Un viejo coche en La Habana

La reapertura de la embajada norteamericana en La Habana, 54 años después de haberla cerrado por profundas divergencias con el gobierno revolucionario del entonces joven Fidel Castro, nos ha ofrecido una imagen cargada de simbolismo.

El secretario de Estado, John Kerry, observa en la calle un viejo automóvil posiblemente importado de su país antes de 1958, cuando los barbudos guerrilleros estaban a punto de bajar de Sierra Maestra para empujar al exilio a Fulgencio Batista, el corrupto dictador que protegía los intereses de Estados Unidos en la isla caribeña. El automóvil, que todavía rueda por las calles de la capital cubana, está en relativo buen estado, bien de chapa, bien de pintura y se supone que bien de motor porque la necesidad ha obligado a los mecánicos locales a mantener en uso una máquina que en cualquier otro país ya habría sido carne de desguace, salvo que algún coleccionista lo hubiera conservado para exhibirlo.

El señor Kerry, que va en mangas de camisa, al tiempo que observa esta reliquia del pasado, quizás esté pensando en la inutilidad de un bloqueo que ha durado (y aún dura) tantos años, en los repetidos intentos de desestabilización del régimen cubano, incluidos numerosos atentados frustrados contra Fidel Castro, en el desastre de Bahía Cochinos, en la crisis de los misiles entre Kennedy y Kruschov, en las migraciones de los "balseros", en el contencioso por la custodia del niño Elian González en la base de Guantánamo convertida en un centro de tortura, y en toda la retórica propagandística que se utilizó como munición dialéctica en una confrontación desigual entre la primera potencia mundial y un país de apenas diez millones de habitantes.

En el curso de esos años, hubo un momento, sobre todo después de la desaparición de la Unión Soviética (único sostén financiero del estado cubano) que se dio por hecho que el régimen de los hermanos Castro no podría resistir mucho tiempo. Pero lo hizo. Y aún acabó por encontrar alivio en los tratos con la Venezuela de Chávez (sanidad y educación a cambio de petróleo), en la simpatía de otros gobiernos de inspiración bolivariana y hasta en Brasil y Argentina. Lo que antaño se llamaba "patio trasero" de Estados Unidos ya no respondía unánimemente a las órdenes ni toleraba imposiciones, ni golpes militares para cambiar gobiernos a capricho.

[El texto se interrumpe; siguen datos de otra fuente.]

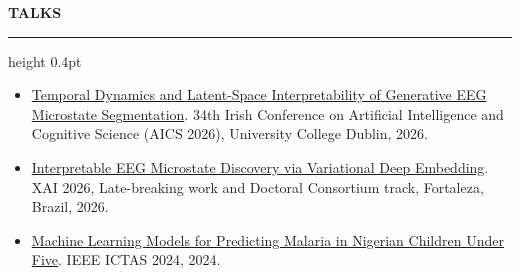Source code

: \documentclass[11pt]{article}
\newcommand{\cvsection}[1]{%
  \par\vspace{5pt}%
  {\fontsize{11.5pt}{13pt}\selectfont\bfseries\MakeUppercase{#1}\par}%
  \nobreak\vspace{2pt}\hrule height 0.4pt\nobreak\vspace{2pt}%
}
\begin{document}
\cvsection{Talks}
\begin{itemize}
  \setlength{\itemsep}{3pt}
  \item \href{https://aics2026.com/}{Temporal Dynamics and Latent-Space Interpretability of Generative EEG Microstate Segmentation}.\newline
  34th Irish Conference on Artificial Intelligence and Cognitive Science (AICS 2026), University College Dublin, 2026.
  \item \href{https://arxiv.org/abs/2605.10947}{Interpretable EEG Microstate Discovery via Variational Deep Embedding}.\newline
  XAI 2026, Late-breaking work and Doctoral Consortium track, Fortaleza, Brazil, 2026.
  \item \href{https://doi.org/10.1109/ICTAS59620.2024.10507142}{Machine Learning Models for Predicting Malaria in Nigerian Children Under Five}.\newline
  IEEE ICTAS 2024, 2024.
\end{itemize}
\end{document}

En el intercambio de discursos con ocasión del restablecimiento de relaciones diplomáticas, hubo, como es natural, reafirmación, siquiera formal, de supuestos valores propios. El secretario de Estado, señor Kerry, insistió en que su gobierno "seguirá reclamando al de Cuba que cumpla sus obligaciones según las convenciones de derechos humanos de la ONU". Y el ministro de Exteriores cubano, Bruno Rodríguez, no sin ironía, le replicó que "nosotros también estamos preocupados por los derechos humanos en Estados Unidos".

La invocación a los derechos humanos por quienes los violan con habitualidad no pasa de ser un recurso retórico trasnochado. Estos días se habla en los medios sobre las oportunidades de negocio que se le abren a las empresas europeas y especialmente a las españolas en Cuba. Una posibilidad que estuvo fuertemente condicionada estos años por la llamada Posición Común que impulsó Aznar, entonces el chico de los recados de Bush.